**** ENTRIES SUPPLIED

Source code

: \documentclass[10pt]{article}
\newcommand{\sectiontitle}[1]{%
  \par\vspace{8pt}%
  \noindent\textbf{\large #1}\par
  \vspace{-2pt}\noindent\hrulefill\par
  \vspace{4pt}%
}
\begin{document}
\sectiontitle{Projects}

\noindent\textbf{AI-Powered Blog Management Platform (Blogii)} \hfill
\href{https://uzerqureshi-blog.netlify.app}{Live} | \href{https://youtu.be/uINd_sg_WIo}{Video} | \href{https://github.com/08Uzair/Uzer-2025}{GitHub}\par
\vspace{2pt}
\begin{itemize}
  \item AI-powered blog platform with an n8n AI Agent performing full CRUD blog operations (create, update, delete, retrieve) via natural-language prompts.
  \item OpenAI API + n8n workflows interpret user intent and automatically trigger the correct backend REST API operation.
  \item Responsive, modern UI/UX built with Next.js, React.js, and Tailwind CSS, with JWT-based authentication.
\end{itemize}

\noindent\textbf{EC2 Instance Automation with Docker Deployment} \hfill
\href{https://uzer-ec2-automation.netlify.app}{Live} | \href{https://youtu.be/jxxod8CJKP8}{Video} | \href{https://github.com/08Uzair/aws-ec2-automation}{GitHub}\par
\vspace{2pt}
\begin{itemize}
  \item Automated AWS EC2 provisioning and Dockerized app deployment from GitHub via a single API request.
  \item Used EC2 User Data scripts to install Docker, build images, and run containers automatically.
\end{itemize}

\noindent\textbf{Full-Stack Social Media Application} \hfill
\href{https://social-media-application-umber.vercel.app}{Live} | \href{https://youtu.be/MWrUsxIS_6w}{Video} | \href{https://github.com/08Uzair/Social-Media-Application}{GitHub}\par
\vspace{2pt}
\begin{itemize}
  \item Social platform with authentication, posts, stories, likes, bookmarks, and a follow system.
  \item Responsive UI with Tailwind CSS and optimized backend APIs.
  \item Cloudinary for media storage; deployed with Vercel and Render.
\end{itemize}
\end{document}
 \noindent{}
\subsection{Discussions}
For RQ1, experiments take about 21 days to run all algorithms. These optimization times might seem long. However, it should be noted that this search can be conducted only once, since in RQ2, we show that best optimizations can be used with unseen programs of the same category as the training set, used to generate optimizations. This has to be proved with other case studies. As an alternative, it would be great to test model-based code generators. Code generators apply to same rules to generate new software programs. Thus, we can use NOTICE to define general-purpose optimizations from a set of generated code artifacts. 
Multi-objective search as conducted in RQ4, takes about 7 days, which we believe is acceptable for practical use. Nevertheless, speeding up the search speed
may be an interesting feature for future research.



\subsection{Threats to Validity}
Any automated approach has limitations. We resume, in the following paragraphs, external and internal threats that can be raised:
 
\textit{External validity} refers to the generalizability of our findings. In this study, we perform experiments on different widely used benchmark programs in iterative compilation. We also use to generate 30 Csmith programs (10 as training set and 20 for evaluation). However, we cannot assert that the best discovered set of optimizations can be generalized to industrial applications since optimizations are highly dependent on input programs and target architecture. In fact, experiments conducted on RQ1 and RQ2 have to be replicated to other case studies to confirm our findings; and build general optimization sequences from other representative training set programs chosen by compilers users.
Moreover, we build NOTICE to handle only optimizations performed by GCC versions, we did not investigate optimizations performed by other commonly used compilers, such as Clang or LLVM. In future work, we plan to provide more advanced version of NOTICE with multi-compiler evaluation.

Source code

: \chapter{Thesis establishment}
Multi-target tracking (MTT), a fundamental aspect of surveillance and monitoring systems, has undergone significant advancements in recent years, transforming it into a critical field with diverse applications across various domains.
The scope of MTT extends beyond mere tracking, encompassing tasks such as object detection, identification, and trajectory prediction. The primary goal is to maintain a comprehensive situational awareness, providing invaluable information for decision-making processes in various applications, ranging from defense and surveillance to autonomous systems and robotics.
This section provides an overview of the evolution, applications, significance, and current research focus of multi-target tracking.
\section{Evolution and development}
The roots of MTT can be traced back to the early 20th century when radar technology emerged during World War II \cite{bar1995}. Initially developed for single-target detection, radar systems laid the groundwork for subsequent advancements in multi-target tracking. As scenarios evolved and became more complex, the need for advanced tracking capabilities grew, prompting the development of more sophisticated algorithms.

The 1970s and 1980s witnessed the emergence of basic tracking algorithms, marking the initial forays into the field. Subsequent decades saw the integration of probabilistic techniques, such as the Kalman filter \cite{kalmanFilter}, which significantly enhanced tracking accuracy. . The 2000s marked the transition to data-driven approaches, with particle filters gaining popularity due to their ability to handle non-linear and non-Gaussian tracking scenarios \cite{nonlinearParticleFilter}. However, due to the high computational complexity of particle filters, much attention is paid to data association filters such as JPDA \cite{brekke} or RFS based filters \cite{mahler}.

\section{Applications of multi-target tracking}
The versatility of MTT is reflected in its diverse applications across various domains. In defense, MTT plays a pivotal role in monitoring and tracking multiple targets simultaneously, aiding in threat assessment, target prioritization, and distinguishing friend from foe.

********

PROBLEM REQUIREMENTS =
Pull out all lines from the listing that contain the string "research".

ANSWER =
may be an interesting feature for future research.
This section provides an overview of the evolution, applications, significance, and current research focus of multi-target tracking.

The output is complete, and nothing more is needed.